Sachez que pourtant la "matière" ne manquerait pas pour
développer ici plusieurs pages sur les incroyables sornettes non
étayées que véhicule ce livre.
Alaric serait enterré dans l'Aude avec la Ménorah selon ce monsieur,
alors qu'aucun chroniqueur de l'époque n'a jamais mentionné que le roi
Wisigoth retrouva à Rome les trésors du Temple de Jérusalem
contrairement au Vandale Genséric qui
lui mit effectivement la main dessus comme le rapporte François-René de Châteaubriand
!
Une confusion systématique est faite entre certains personnages
historiques et ce que l'on a tenté de leur faire endosser.

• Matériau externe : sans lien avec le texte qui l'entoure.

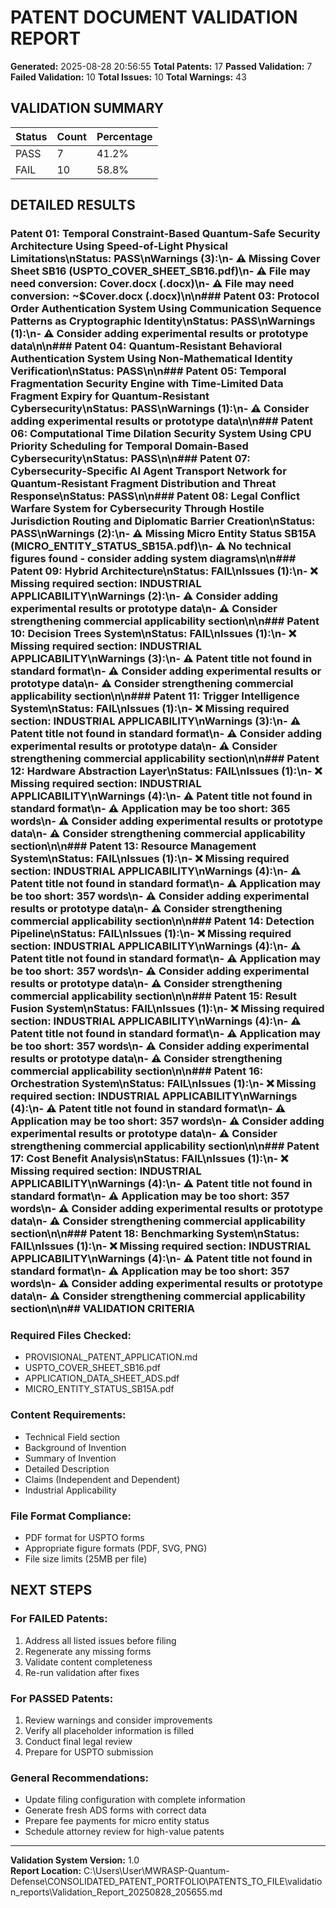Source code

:# PATENT DOCUMENT VALIDATION REPORT

**Generated:** 2025-08-28 20:56:55
**Total Patents:** 17
**Passed Validation:** 7
**Failed Validation:** 10
**Total Issues:** 10
**Total Warnings:** 43

## VALIDATION SUMMARY

| Status | Count | Percentage |
|--------|-------|------------|
| PASS   | 7 | 41.2% |
| FAIL   | 10 | 58.8% |

## DETAILED RESULTS

### Patent 01: Temporal Constraint-Based Quantum-Safe Security Architecture Using Speed-of-Light Physical Limitations\n**Status:** PASS\n**Warnings (3):**\n- ⚠️ Missing Cover Sheet SB16 (USPTO_COVER_SHEET_SB16.pdf)\n- ⚠️ File may need conversion: Cover.docx (.docx)\n- ⚠️ File may need conversion: ~$Cover.docx (.docx)\n\n### Patent 03: Protocol Order Authentication System Using Communication Sequence Patterns as Cryptographic Identity\n**Status:** PASS\n**Warnings (1):**\n- ⚠️ Consider adding experimental results or prototype data\n\n### Patent 04: Quantum-Resistant Behavioral Authentication System Using Non-Mathematical Identity Verification\n**Status:** PASS\n\n### Patent 05: Temporal Fragmentation Security Engine with Time-Limited Data Fragment Expiry for Quantum-Resistant Cybersecurity\n**Status:** PASS\n**Warnings (1):**\n- ⚠️ Consider adding experimental results or prototype data\n\n### Patent 06: Computational Time Dilation Security System Using CPU Priority Scheduling for Temporal Domain-Based Cybersecurity\n**Status:** PASS\n\n### Patent 07: Cybersecurity-Specific AI Agent Transport Network for Quantum-Resistant Fragment Distribution and Threat Response\n**Status:** PASS\n\n### Patent 08: Legal Conflict Warfare System for Cybersecurity Through Hostile Jurisdiction Routing and Diplomatic Barrier Creation\n**Status:** PASS\n**Warnings (2):**\n- ⚠️ Missing Micro Entity Status SB15A (MICRO_ENTITY_STATUS_SB15A.pdf)\n- ⚠️ No technical figures found - consider adding system diagrams\n\n### Patent 09: Hybrid Architecture\n**Status:** FAIL\n**Issues (1):**\n- ❌ Missing required section: INDUSTRIAL APPLICABILITY\n**Warnings (2):**\n- ⚠️ Consider adding experimental results or prototype data\n- ⚠️ Consider strengthening commercial applicability section\n\n### Patent 10: Decision Trees System\n**Status:** FAIL\n**Issues (1):**\n- ❌ Missing required section: INDUSTRIAL APPLICABILITY\n**Warnings (3):**\n- ⚠️ Patent title not found in standard format\n- ⚠️ Consider adding experimental results or prototype data\n- ⚠️ Consider strengthening commercial applicability section\n\n### Patent 11: Trigger Intelligence System\n**Status:** FAIL\n**Issues (1):**\n- ❌ Missing required section: INDUSTRIAL APPLICABILITY\n**Warnings (3):**\n- ⚠️ Patent title not found in standard format\n- ⚠️ Consider adding experimental results or prototype data\n- ⚠️ Consider strengthening commercial applicability section\n\n### Patent 12: Hardware Abstraction Layer\n**Status:** FAIL\n**Issues (1):**\n- ❌ Missing required section: INDUSTRIAL APPLICABILITY\n**Warnings (4):**\n- ⚠️ Patent title not found in standard format\n- ⚠️ Application may be too short: 365 words\n- ⚠️ Consider adding experimental results or prototype data\n- ⚠️ Consider strengthening commercial applicability section\n\n### Patent 13: Resource Management System\n**Status:** FAIL\n**Issues (1):**\n- ❌ Missing required section: INDUSTRIAL APPLICABILITY\n**Warnings (4):**\n- ⚠️ Patent title not found in standard format\n- ⚠️ Application may be too short: 357 words\n- ⚠️ Consider adding experimental results or prototype data\n- ⚠️ Consider strengthening commercial applicability section\n\n### Patent 14: Detection Pipeline\n**Status:** FAIL\n**Issues (1):**\n- ❌ Missing required section: INDUSTRIAL APPLICABILITY\n**Warnings (4):**\n- ⚠️ Patent title not found in standard format\n- ⚠️ Application may be too short: 357 words\n- ⚠️ Consider adding experimental results or prototype data\n- ⚠️ Consider strengthening commercial applicability section\n\n### Patent 15: Result Fusion System\n**Status:** FAIL\n**Issues (1):**\n- ❌ Missing required section: INDUSTRIAL APPLICABILITY\n**Warnings (4):**\n- ⚠️ Patent title not found in standard format\n- ⚠️ Application may be too short: 357 words\n- ⚠️ Consider adding experimental results or prototype data\n- ⚠️ Consider strengthening commercial applicability section\n\n### Patent 16: Orchestration System\n**Status:** FAIL\n**Issues (1):**\n- ❌ Missing required section: INDUSTRIAL APPLICABILITY\n**Warnings (4):**\n- ⚠️ Patent title not found in standard format\n- ⚠️ Application may be too short: 357 words\n- ⚠️ Consider adding experimental results or prototype data\n- ⚠️ Consider strengthening commercial applicability section\n\n### Patent 17: Cost Benefit Analysis\n**Status:** FAIL\n**Issues (1):**\n- ❌ Missing required section: INDUSTRIAL APPLICABILITY\n**Warnings (4):**\n- ⚠️ Patent title not found in standard format\n- ⚠️ Application may be too short: 357 words\n- ⚠️ Consider adding experimental results or prototype data\n- ⚠️ Consider strengthening commercial applicability section\n\n### Patent 18: Benchmarking System\n**Status:** FAIL\n**Issues (1):**\n- ❌ Missing required section: INDUSTRIAL APPLICABILITY\n**Warnings (4):**\n- ⚠️ Patent title not found in standard format\n- ⚠️ Application may be too short: 357 words\n- ⚠️ Consider adding experimental results or prototype data\n- ⚠️ Consider strengthening commercial applicability section\n\n## VALIDATION CRITERIA

### Required Files Checked:
- PROVISIONAL_PATENT_APPLICATION.md
- USPTO_COVER_SHEET_SB16.pdf
- APPLICATION_DATA_SHEET_ADS.pdf  
- MICRO_ENTITY_STATUS_SB15A.pdf

### Content Requirements:
- Technical Field section
- Background of Invention
- Summary of Invention
- Detailed Description
- Claims (Independent and Dependent)
- Industrial Applicability

### File Format Compliance:
- PDF format for USPTO forms
- Appropriate figure formats (PDF, SVG, PNG)
- File size limits (25MB per file)

## NEXT STEPS

### For FAILED Patents:
1. Address all listed issues before filing
2. Regenerate any missing forms
3. Validate content completeness
4. Re-run validation after fixes

### For PASSED Patents:
1. Review warnings and consider improvements
2. Verify all placeholder information is filled
3. Conduct final legal review
4. Prepare for USPTO submission

### General Recommendations:
- Update filing configuration with complete information
- Generate fresh ADS forms with correct data
- Prepare fee payments for micro entity status
- Schedule attorney review for high-value patents

---

**Validation System Version:** 1.0  
**Report Location:** C:\Users\User\MWRASP-Quantum-Defense\CONSOLIDATED_PATENT_PORTFOLIO\PATENTS_TO_FILE\validation_reports\Validation_Report_20250828_205655.md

Ainsi
Nicolas Flamel ou Raymond Lulle qui ne furent pas alchimistes se voient
ici confondus avec ceux que les historiens appellent avec plus de raison
les "pseudo-Flamel" ou les "pseudo-Lulle". Écrivains
alchimistes, eux, et qui se servirent de la réputation bien assise
d'hommes respectés pour répandre leurs textes. etc, etc.
Tout
cela pour en arriver à brasser une série d'hypothèses entendues et
ré-entendues qui n'apporte rien de bien nouveau à l'affaire et, au
passage, distiller quelques convictions tendancieuses.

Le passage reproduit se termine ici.